Er schenkte ihr Schokolade und Blumen, sie sagte Nein. Nein zu einem Date, Nein zu ihm. Daraufhin stach der Mann, den Alana Anisio Rosa aus dem Fitnessstudio kannte, 50 mal mit einem Taschenmesser auf sie ein. Die 20-Jährige überlebte schwer verletzt. Zuvor soll der Täter sich TikTok-Videos angeschaut haben, die Gewalt gegen Frauen, die Männer ablehnen, verherrlichen.

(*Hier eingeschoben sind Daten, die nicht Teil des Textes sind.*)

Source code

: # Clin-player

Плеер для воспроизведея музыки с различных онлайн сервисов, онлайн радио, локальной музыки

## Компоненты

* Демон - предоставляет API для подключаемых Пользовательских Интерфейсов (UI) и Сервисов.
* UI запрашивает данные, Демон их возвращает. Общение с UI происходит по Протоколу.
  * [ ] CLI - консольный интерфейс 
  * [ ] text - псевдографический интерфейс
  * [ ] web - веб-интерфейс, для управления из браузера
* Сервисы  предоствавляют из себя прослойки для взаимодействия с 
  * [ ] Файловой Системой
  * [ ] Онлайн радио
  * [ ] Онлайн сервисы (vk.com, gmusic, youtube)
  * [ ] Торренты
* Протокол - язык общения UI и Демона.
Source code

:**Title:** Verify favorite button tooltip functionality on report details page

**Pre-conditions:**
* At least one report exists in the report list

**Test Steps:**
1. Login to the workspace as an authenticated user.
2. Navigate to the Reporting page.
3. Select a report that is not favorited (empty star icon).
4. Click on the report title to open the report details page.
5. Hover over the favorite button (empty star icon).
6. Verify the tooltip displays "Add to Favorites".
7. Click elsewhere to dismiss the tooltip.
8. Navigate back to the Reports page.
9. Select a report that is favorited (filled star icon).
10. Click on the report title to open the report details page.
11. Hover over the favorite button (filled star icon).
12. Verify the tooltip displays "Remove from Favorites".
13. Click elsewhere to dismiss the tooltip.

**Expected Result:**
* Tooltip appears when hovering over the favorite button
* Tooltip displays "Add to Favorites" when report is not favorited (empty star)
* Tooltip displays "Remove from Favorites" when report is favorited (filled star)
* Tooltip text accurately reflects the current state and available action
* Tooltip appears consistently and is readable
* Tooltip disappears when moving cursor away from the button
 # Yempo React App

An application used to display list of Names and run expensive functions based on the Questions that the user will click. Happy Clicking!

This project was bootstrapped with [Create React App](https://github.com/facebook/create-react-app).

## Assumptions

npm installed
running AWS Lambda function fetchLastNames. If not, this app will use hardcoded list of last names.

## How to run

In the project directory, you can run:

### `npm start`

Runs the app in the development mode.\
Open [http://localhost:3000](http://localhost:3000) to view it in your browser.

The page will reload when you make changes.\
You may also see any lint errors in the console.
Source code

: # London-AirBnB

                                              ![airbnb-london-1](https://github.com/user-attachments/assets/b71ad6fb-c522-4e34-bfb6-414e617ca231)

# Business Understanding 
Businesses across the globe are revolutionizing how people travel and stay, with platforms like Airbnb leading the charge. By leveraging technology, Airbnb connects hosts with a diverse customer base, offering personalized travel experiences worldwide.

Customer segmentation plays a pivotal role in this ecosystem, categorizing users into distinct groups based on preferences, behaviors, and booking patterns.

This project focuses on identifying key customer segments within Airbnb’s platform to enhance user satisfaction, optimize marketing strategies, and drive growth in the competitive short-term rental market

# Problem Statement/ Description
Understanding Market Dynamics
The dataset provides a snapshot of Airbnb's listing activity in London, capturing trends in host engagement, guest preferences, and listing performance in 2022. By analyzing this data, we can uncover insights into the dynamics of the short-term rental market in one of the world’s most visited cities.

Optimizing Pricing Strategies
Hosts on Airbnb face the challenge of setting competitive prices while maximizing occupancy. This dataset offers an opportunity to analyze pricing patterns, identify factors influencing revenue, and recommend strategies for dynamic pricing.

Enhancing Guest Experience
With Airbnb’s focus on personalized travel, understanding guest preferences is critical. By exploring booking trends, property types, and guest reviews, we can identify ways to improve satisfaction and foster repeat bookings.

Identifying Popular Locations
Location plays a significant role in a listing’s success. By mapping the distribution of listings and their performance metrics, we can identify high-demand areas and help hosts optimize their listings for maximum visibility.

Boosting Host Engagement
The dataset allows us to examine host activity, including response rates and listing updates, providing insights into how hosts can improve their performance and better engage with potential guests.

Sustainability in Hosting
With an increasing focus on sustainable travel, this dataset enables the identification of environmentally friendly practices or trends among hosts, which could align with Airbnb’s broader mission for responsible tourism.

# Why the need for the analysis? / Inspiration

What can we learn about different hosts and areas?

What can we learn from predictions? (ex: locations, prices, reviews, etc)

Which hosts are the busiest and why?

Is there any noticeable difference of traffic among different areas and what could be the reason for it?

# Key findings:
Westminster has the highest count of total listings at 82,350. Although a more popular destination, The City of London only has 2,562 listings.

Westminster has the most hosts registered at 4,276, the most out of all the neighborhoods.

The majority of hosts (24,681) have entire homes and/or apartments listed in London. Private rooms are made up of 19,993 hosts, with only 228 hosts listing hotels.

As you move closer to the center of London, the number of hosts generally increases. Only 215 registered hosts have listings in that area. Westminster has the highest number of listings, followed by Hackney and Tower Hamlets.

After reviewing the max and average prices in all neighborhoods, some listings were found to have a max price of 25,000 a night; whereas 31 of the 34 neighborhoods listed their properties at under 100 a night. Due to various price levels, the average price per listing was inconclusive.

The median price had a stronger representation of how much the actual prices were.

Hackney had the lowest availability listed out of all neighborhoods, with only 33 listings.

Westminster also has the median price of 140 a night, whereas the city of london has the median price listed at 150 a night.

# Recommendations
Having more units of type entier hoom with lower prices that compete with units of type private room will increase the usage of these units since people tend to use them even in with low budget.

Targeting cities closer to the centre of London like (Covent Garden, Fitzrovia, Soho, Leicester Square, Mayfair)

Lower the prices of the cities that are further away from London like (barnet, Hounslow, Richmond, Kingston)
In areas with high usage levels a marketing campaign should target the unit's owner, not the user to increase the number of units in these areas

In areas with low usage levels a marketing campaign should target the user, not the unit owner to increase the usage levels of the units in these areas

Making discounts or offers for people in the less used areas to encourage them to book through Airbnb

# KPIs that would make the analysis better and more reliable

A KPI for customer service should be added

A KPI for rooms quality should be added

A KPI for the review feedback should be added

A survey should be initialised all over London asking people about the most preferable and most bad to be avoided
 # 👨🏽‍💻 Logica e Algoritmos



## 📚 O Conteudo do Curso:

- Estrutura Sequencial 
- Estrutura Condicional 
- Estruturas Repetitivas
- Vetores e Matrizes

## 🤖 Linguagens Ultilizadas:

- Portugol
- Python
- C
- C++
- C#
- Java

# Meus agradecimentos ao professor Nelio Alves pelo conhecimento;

Alanas Mutter kommt in letzter Sekunde heim
Ihre eigene Mutter rettet Alana an diesem Abend im Februar 2026 das Leben. Sie kommt gerade heim und sieht mit eigenen Augen, wie ihre Tochter niedergestochen wird. „Er stach immer wieder auf sie ein. Ich zog ihn von ihr weg”, erzählt Jaderluce Anisio de Oliveira im Interview mit der Agentur AFP. „Mein ganzes Wohnzimmer war voller Blut”, so die 53-Jährige. Das Zuhause der beiden ist in Sao Goncalo, einer Großstadt im brasilianischen Bundesstaat Rio de Janeiro.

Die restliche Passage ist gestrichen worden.